● Stored data
◆ ◆ ◆
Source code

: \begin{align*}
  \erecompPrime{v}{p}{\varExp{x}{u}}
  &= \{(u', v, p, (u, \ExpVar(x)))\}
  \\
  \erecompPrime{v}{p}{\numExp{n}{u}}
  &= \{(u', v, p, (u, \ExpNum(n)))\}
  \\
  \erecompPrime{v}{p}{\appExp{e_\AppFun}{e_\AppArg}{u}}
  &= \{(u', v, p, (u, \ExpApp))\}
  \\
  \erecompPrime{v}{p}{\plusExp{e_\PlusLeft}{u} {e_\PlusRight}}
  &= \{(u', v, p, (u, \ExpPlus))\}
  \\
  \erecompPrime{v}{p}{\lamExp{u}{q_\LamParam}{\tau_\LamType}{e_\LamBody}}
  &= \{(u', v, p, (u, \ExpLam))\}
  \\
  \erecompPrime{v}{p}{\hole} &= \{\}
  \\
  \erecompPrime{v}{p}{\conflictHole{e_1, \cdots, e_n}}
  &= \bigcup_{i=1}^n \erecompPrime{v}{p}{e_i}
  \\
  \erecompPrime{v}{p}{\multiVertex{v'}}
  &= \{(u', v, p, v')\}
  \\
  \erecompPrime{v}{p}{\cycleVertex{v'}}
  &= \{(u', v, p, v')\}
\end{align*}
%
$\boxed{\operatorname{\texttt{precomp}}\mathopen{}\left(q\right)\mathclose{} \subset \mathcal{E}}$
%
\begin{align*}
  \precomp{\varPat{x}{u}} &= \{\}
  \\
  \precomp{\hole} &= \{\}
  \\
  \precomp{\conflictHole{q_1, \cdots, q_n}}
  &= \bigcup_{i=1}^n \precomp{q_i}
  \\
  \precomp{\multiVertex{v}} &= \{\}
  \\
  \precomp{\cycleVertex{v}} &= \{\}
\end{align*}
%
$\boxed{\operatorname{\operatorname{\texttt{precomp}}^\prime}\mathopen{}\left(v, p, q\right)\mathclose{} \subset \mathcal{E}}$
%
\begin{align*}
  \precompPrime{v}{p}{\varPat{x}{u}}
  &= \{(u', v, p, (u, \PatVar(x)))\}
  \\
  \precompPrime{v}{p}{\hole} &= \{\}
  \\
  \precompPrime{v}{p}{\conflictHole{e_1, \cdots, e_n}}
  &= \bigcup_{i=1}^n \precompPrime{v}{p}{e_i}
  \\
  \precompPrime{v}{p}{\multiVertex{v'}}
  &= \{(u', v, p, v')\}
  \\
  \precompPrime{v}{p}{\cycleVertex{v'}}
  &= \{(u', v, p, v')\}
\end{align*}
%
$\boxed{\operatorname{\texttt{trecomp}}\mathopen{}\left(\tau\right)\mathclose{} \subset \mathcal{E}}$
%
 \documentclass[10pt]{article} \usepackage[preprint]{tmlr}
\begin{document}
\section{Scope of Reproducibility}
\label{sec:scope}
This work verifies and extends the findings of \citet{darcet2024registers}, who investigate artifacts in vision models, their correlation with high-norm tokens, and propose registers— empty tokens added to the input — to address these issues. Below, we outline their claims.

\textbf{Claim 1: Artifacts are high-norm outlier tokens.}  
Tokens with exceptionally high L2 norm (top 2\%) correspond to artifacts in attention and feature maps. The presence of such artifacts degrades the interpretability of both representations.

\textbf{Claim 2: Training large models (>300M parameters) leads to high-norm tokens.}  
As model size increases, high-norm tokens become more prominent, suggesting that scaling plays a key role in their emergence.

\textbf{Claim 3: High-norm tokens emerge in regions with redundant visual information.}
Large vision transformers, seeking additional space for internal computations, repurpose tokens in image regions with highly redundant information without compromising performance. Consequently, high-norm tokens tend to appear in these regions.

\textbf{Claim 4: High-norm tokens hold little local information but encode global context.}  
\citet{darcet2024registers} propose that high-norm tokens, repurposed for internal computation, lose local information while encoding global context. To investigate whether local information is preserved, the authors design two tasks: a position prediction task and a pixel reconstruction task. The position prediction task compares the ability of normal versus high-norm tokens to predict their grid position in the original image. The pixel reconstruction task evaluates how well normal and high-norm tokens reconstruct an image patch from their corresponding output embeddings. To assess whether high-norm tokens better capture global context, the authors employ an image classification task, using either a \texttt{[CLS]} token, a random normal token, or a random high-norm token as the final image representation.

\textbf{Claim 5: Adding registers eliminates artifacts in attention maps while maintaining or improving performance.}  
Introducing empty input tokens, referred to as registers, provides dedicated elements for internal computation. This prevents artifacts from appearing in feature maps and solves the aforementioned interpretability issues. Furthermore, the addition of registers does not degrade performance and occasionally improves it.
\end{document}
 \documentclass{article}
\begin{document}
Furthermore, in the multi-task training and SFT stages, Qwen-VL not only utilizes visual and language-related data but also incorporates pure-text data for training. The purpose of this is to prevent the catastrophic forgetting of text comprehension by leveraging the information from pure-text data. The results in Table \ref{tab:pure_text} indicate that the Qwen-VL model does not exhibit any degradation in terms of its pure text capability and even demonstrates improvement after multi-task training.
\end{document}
◆ ◆ ◆
From the listing above, copy every line that holds the string "image".

● Output for this exercise
Large vision transformers, seeking additional space for internal computations, repurpose tokens in image regions with highly redundant information without compromising performance. Consequently, high-norm tokens tend to appear in these regions.
\citet{darcet2024registers} propose that high-norm tokens, repurposed for internal computation, lose local information while encoding global context. To investigate whether local information is preserved, the authors design two tasks: a position prediction task and a pixel reconstruction task. The position prediction task compares the ability of normal versus high-norm tokens to predict their grid position in the original image. The pixel reconstruction task evaluates how well normal and high-norm tokens reconstruct an image patch from their corresponding output embeddings. To assess whether high-norm tokens better capture global context, the authors employ an image classification task, using either a \texttt{[CLS]} token, a random normal token, or a random high-norm token as the final image representation.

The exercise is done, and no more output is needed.